Pero lo más desalentador de este balance no es eso, sino la fotografía que entrega desde el punto de vista político.

En este sentido, los socialdemócratas neoliberales y los democratacristianos neoliberales no han tardado en hacer abandono del estado de furia general y transversal que les invadió sus delicadas sensibilidades el 18 de octubre de 2019, y en volver a la casa familiar. Es ahí donde ellos/ellas se reencuentran con su verdadera identidad, donde actúan como lo que son, y algunos de ellos votando en el Congreso junto a los diputados y los senadores de gobierno, porque –claro está– una cosa es el combatir caballeroso de los políticos de oficio y otra muy distinta es salir a gritar con los rotos.

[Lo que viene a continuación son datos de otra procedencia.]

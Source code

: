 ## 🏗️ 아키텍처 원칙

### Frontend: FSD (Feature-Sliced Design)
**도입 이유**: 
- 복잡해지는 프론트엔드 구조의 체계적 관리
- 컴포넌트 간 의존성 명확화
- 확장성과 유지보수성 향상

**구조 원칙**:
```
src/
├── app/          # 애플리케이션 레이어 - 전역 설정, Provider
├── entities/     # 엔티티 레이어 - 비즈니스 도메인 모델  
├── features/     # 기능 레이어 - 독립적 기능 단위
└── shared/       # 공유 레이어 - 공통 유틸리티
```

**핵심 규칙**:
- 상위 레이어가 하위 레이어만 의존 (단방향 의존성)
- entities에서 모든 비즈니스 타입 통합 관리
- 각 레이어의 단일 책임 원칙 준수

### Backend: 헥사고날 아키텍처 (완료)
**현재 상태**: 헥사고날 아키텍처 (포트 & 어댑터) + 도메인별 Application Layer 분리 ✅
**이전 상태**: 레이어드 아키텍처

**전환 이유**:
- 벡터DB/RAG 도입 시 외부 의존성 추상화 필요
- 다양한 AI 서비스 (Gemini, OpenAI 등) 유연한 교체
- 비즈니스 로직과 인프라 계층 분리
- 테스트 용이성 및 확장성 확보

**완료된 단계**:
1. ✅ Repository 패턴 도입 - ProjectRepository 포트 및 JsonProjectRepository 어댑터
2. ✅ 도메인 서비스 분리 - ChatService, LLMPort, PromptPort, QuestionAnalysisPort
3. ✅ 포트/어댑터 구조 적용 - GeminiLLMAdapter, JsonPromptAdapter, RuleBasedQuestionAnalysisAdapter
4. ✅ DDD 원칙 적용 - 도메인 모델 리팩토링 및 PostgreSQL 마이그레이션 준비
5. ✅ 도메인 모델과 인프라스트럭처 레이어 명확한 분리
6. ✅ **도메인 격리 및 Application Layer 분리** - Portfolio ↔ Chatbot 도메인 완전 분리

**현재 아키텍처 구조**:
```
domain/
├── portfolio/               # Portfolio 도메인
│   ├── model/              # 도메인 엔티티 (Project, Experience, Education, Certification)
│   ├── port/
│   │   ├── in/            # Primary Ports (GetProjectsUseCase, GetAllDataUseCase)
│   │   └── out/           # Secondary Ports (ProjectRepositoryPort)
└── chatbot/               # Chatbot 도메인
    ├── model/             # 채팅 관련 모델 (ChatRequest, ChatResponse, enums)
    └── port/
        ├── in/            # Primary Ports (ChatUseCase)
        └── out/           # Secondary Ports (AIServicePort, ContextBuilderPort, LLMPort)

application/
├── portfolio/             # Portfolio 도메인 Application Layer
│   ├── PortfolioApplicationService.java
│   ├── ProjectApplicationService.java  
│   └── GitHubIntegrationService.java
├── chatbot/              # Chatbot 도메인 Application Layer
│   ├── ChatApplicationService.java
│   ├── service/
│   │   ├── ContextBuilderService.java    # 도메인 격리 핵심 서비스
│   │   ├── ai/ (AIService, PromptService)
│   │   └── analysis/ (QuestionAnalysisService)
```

La paradoja: los descontentos somos más que los contentos, muchos más, pero a mí no me parecería nada de raro que los neoliberales (en alguno de sus tres disfraces o juntos los tres, ¿por qué no?) consigan el tercio de la votación que necesitan para bloquear cualquier reforma indeseable que se pretenda introducir en la constitución que ahora está en el horizonte y para ganar la presidencia de la República de nuevo, a fines de este año, poniendo así en el fuego una nueva olla a presión que según ellos habrán calculado tendría que durarles por lo bajo unos treinta años más.